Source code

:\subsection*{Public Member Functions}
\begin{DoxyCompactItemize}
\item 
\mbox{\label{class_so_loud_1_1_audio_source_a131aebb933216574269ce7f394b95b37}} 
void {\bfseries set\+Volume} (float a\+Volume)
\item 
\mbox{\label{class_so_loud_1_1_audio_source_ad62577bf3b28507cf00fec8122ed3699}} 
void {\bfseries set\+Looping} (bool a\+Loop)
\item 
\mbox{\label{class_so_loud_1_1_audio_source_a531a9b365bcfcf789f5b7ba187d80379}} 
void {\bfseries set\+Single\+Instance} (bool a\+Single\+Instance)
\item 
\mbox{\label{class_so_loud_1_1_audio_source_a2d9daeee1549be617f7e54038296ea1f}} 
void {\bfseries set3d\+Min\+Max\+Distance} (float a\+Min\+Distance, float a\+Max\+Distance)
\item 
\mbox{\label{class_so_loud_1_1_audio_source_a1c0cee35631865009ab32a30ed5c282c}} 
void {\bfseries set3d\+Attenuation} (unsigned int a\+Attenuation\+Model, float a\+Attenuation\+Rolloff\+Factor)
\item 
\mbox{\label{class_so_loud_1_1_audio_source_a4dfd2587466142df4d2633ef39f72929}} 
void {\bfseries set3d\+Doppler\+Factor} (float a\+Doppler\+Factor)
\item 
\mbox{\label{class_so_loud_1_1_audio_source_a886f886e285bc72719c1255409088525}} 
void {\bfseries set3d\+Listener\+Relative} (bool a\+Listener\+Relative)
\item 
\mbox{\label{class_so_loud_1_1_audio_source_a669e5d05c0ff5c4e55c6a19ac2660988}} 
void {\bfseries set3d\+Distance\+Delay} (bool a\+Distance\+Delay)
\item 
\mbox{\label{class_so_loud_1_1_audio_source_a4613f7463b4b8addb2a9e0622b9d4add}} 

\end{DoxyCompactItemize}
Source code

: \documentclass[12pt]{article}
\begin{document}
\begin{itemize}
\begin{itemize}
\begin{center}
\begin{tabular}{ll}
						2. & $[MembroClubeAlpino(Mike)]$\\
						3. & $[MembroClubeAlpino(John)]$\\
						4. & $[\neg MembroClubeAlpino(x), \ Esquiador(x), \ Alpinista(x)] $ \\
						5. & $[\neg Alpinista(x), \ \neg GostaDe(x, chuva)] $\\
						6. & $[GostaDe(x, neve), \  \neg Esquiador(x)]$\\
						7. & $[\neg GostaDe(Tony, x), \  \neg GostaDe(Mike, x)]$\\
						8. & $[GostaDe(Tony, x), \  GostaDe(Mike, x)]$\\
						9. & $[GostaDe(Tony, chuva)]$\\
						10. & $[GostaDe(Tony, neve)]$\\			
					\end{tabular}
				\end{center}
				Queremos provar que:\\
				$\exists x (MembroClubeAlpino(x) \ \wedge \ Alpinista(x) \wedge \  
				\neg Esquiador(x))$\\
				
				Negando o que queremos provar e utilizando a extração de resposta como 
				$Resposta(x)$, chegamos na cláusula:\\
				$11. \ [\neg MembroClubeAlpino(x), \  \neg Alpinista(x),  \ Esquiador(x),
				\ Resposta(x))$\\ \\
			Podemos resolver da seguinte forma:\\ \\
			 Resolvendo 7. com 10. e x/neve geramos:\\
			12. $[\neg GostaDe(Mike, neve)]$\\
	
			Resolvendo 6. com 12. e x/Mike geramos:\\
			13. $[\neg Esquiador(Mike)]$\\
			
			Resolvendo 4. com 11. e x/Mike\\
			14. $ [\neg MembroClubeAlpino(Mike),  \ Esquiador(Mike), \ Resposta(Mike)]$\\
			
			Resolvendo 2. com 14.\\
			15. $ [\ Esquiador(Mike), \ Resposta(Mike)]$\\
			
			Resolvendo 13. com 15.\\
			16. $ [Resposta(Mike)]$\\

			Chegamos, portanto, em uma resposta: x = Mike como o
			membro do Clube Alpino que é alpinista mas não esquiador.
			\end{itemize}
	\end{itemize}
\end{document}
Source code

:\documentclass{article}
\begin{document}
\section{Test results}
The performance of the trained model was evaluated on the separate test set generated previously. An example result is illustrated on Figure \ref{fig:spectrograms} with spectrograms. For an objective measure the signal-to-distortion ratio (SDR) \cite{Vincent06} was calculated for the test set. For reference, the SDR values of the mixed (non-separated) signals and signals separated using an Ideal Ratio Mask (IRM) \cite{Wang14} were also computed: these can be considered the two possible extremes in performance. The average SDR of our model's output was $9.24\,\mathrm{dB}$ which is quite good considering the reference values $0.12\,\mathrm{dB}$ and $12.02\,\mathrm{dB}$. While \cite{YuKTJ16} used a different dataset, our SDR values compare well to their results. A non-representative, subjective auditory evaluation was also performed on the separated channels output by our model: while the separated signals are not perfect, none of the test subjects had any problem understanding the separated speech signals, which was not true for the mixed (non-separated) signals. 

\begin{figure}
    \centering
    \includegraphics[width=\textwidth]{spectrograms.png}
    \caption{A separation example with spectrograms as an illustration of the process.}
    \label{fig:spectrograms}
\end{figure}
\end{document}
━━━━━━━━━━━━━━━━
### Directions
Using the material above, restate each entry exactly as it stands.

### Task result
Source code

:\subsection*{Public Member Functions}
\begin{DoxyCompactItemize}
\item 
\mbox{\label{class_so_loud_1_1_audio_source_a131aebb933216574269ce7f394b95b37}} 
void {\bfseries set\+Volume} (float a\+Volume)
\item 
\mbox{\label{class_so_loud_1_1_audio_source_ad62577bf3b28507cf00fec8122ed3699}} 
void {\bfseries set\+Looping} (bool a\+Loop)
\item 
\mbox{\label{class_so_loud_1_1_audio_source_a531a9b365bcfcf789f5b7ba187d80379}} 
void {\bfseries set\+Single\+Instance} (bool a\+Single\+Instance)
\item 
\mbox{\label{class_so_loud_1_1_audio_source_a2d9daeee1549be617f7e54038296ea1f}} 
void {\bfseries set3d\+Min\+Max\+Distance} (float a\+Min\+Distance, float a\+Max\+Distance)
\item 
\mbox{\label{class_so_loud_1_1_audio_source_a1c0cee35631865009ab32a30ed5c282c}} 
void {\bfseries set3d\+Attenuation} (unsigned int a\+Attenuation\+Model, float a\+Attenuation\+Rolloff\+Factor)
\item 
\mbox{\label{class_so_loud_1_1_audio_source_a4dfd2587466142df4d2633ef39f72929}} 
void {\bfseries set3d\+Doppler\+Factor} (float a\+Doppler\+Factor)
\item 
\mbox{\label{class_so_loud_1_1_audio_source_a886f886e285bc72719c1255409088525}} 
void {\bfseries set3d\+Listener\+Relative} (bool a\+Listener\+Relative)
\item 
\mbox{\label{class_so_loud_1_1_audio_source_a669e5d05c0ff5c4e55c6a19ac2660988}} 
void {\bfseries set3d\+Distance\+Delay} (bool a\+Distance\+Delay)
\item 
\mbox{\label{class_so_loud_1_1_audio_source_a4613f7463b4b8addb2a9e0622b9d4add}} 

\end{DoxyCompactItemize}
Source code

: \documentclass[12pt]{article}
\begin{document}
\begin{itemize}
\begin{itemize}
\begin{center}
\begin{tabular}{ll}
						2. & $[MembroClubeAlpino(Mike)]$\\
						3. & $[MembroClubeAlpino(John)]$\\
						4. & $[\neg MembroClubeAlpino(x), \ Esquiador(x), \ Alpinista(x)] $ \\
						5. & $[\neg Alpinista(x), \ \neg GostaDe(x, chuva)] $\\
						6. & $[GostaDe(x, neve), \  \neg Esquiador(x)]$\\
						7. & $[\neg GostaDe(Tony, x), \  \neg GostaDe(Mike, x)]$\\
						8. & $[GostaDe(Tony, x), \  GostaDe(Mike, x)]$\\
						9. & $[GostaDe(Tony, chuva)]$\\
						10. & $[GostaDe(Tony, neve)]$\\			
					\end{tabular}
				\end{center}
				Queremos provar que:\\
				$\exists x (MembroClubeAlpino(x) \ \wedge \ Alpinista(x) \wedge \  
				\neg Esquiador(x))$\\
				
				Negando o que queremos provar e utilizando a extração de resposta como 
				$Resposta(x)$, chegamos na cláusula:\\
				$11. \ [\neg MembroClubeAlpino(x), \  \neg Alpinista(x),  \ Esquiador(x),
				\ Resposta(x))$\\ \\
			Podemos resolver da seguinte forma:\\ \\
			 Resolvendo 7. com 10. e x/neve geramos:\\
			12. $[\neg GostaDe(Mike, neve)]$\\
	
			Resolvendo 6. com 12. e x/Mike geramos:\\
			13. $[\neg Esquiador(Mike)]$\\
			
			Resolvendo 4. com 11. e x/Mike\\
			14. $ [\neg MembroClubeAlpino(Mike),  \ Esquiador(Mike), \ Resposta(Mike)]$\\
			
			Resolvendo 2. com 14.\\
			15. $ [\ Esquiador(Mike), \ Resposta(Mike)]$\\
			
			Resolvendo 13. com 15.\\
			16. $ [Resposta(Mike)]$\\

			Chegamos, portanto, em uma resposta: x = Mike como o
			membro do Clube Alpino que é alpinista mas não esquiador.
			\end{itemize}
	\end{itemize}
\end{document}
Source code

:\documentclass{article}
\begin{document}
\section{Test results}
The performance of the trained model was evaluated on the separate test set generated previously. An example result is illustrated on Figure \ref{fig:spectrograms} with spectrograms. For an objective measure the signal-to-distortion ratio (SDR) \cite{Vincent06} was calculated for the test set. For reference, the SDR values of the mixed (non-separated) signals and signals separated using an Ideal Ratio Mask (IRM) \cite{Wang14} were also computed: these can be considered the two possible extremes in performance. The average SDR of our model's output was $9.24\,\mathrm{dB}$ which is quite good considering the reference values $0.12\,\mathrm{dB}$ and $12.02\,\mathrm{dB}$. While \cite{YuKTJ16} used a different dataset, our SDR values compare well to their results. A non-representative, subjective auditory evaluation was also performed on the separated channels output by our model: while the separated signals are not perfect, none of the test subjects had any problem understanding the separated speech signals, which was not true for the mixed (non-separated) signals. 

\begin{figure}
    \centering
    \includegraphics[width=\textwidth]{spectrograms.png}
    \caption{A separation example with spectrograms as an illustration of the process.}
    \label{fig:spectrograms}
\end{figure}
\end{document}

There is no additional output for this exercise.